> **What the exercise asks**: Your answer should be one number: the count of lines in the records that include the word "qualifier".

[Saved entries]
────────

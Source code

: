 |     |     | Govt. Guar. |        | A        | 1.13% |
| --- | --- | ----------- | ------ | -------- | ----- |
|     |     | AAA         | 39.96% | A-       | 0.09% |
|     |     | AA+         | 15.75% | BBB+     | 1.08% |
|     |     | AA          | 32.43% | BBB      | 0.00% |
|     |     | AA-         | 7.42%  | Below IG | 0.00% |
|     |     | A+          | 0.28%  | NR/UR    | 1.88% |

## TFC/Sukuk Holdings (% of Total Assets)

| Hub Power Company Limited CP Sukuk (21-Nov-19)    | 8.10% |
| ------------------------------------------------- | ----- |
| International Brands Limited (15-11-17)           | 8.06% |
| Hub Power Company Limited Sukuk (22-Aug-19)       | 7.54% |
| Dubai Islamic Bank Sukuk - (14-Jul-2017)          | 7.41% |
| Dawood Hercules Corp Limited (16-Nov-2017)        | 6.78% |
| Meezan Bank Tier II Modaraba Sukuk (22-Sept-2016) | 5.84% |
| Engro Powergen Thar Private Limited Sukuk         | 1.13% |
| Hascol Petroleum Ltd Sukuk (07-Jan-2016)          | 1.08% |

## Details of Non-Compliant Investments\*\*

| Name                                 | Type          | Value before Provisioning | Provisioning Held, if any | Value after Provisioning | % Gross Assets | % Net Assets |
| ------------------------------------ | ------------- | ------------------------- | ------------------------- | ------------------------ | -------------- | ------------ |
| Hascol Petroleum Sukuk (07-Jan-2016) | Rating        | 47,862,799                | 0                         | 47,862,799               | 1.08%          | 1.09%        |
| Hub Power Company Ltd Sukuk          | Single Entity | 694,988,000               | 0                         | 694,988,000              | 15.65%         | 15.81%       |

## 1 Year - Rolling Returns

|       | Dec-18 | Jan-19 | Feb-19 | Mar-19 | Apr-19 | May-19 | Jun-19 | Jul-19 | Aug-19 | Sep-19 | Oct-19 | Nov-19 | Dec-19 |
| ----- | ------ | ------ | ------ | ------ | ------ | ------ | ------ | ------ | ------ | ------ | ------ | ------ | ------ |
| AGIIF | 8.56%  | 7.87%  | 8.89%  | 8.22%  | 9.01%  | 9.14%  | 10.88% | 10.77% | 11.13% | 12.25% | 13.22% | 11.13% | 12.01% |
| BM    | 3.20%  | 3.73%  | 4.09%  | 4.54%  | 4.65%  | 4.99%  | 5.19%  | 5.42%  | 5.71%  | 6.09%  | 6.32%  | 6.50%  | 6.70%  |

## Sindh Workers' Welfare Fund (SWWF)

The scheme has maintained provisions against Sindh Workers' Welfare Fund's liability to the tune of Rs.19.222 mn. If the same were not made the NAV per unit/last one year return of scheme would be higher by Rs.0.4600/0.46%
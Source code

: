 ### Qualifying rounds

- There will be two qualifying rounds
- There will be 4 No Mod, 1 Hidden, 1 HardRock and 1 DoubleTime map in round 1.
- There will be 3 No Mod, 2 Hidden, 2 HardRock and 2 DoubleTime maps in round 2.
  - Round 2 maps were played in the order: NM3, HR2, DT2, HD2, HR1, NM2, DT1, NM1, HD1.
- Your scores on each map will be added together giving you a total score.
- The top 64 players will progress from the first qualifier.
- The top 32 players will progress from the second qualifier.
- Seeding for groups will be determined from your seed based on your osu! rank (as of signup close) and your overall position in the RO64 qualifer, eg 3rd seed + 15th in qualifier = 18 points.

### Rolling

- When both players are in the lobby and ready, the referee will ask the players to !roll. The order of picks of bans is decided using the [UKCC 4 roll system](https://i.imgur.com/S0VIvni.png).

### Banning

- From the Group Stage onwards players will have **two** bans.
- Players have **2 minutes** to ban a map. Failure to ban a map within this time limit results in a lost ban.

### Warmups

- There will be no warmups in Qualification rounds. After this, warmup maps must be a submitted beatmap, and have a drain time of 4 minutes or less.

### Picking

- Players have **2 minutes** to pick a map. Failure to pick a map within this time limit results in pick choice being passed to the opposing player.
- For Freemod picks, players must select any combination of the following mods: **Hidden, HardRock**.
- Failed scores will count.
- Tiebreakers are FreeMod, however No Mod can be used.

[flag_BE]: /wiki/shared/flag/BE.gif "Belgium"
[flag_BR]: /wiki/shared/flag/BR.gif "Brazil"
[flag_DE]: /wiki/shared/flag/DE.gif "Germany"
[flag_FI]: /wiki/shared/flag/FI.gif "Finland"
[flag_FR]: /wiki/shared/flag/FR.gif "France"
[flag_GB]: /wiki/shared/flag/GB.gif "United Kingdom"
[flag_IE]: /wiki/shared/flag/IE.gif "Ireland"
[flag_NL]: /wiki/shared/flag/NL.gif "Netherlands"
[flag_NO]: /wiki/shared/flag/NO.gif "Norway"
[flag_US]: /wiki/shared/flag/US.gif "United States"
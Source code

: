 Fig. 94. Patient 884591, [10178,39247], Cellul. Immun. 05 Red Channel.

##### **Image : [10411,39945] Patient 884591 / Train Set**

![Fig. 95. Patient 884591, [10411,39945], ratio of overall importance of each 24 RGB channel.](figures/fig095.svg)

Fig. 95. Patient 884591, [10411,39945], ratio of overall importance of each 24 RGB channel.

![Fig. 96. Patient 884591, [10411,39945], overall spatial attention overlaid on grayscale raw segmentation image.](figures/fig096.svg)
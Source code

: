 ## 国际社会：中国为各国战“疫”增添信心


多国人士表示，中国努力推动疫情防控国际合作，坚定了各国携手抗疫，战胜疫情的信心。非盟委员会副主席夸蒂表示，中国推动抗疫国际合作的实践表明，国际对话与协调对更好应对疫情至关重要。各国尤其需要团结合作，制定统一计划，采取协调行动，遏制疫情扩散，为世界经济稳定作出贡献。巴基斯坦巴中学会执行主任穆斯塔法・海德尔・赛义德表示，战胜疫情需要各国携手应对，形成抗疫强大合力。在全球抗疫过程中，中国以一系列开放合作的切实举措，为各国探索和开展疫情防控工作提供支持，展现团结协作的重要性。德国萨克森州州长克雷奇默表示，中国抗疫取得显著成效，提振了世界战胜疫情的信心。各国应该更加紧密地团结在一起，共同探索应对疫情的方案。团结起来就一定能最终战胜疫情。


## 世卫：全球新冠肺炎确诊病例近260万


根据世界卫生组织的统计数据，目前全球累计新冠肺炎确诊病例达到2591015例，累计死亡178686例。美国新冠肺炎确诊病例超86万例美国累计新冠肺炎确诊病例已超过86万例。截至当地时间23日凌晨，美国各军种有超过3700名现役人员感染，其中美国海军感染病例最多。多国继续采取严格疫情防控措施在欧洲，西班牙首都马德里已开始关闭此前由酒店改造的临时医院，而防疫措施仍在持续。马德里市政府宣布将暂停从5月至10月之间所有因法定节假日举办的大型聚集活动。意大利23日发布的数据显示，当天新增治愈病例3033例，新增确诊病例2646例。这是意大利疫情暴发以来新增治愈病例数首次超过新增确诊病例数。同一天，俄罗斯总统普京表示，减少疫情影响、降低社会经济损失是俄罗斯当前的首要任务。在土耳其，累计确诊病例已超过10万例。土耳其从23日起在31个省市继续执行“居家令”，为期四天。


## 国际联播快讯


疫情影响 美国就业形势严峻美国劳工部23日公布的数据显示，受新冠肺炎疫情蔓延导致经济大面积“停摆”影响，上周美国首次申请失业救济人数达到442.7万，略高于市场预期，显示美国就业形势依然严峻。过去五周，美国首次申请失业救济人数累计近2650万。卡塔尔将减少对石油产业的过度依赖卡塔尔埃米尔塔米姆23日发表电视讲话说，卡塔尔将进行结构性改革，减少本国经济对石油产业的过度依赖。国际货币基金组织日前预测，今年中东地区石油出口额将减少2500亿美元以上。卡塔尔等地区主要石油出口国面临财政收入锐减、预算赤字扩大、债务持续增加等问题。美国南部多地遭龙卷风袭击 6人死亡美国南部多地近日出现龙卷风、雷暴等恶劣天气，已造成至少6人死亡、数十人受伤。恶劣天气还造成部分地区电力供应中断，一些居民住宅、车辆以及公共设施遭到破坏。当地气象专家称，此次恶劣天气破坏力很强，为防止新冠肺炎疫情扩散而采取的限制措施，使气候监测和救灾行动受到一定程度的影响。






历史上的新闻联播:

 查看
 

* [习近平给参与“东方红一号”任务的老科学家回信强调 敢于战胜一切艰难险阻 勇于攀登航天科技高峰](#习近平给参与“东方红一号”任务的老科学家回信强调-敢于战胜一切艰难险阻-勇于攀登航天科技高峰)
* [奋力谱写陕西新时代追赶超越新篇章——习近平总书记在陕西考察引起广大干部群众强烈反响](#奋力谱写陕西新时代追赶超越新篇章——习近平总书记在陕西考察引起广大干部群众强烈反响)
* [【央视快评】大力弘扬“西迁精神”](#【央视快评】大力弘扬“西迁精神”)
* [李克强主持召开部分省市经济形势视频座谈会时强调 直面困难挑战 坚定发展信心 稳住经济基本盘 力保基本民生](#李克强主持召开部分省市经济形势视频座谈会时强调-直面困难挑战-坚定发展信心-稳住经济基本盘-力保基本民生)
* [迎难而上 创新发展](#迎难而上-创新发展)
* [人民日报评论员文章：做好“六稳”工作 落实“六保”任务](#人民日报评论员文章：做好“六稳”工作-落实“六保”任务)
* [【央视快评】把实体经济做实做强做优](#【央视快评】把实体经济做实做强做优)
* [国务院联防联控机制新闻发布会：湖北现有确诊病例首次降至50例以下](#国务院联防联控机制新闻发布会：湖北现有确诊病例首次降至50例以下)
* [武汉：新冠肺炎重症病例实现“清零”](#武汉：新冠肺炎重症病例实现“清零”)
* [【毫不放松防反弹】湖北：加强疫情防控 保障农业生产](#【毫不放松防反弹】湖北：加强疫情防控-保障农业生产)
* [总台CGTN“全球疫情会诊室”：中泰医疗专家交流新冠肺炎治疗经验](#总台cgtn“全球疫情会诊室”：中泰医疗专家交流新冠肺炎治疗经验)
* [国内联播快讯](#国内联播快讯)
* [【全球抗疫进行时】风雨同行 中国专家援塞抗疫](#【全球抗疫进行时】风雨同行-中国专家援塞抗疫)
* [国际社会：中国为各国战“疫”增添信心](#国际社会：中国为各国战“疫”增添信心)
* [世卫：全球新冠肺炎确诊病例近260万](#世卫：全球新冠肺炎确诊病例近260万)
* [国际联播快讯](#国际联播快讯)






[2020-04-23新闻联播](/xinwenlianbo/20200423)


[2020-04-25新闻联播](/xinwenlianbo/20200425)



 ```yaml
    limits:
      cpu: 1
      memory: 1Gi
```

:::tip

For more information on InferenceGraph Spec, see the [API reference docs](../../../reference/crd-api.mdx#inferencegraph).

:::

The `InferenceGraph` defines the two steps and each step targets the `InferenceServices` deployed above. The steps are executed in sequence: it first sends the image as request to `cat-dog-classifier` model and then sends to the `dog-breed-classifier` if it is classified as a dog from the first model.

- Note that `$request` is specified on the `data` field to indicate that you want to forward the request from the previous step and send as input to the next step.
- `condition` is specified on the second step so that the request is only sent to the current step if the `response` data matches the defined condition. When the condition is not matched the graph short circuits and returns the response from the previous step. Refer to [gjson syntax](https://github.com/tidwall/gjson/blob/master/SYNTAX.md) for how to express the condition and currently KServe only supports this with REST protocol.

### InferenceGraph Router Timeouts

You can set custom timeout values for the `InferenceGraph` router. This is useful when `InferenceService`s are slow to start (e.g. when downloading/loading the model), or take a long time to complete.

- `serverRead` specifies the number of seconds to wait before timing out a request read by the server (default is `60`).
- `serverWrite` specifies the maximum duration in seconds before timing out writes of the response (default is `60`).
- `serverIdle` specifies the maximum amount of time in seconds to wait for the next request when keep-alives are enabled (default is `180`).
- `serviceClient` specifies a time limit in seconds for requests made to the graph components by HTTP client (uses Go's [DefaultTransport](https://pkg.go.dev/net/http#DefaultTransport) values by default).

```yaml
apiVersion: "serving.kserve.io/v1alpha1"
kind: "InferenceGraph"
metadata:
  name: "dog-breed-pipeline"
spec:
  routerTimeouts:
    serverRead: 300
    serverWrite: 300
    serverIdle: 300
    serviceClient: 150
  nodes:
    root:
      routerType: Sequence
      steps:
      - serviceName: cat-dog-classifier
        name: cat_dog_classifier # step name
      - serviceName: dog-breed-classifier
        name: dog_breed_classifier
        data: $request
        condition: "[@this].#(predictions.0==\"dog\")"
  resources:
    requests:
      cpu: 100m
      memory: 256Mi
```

────────

> **Task solution**: 3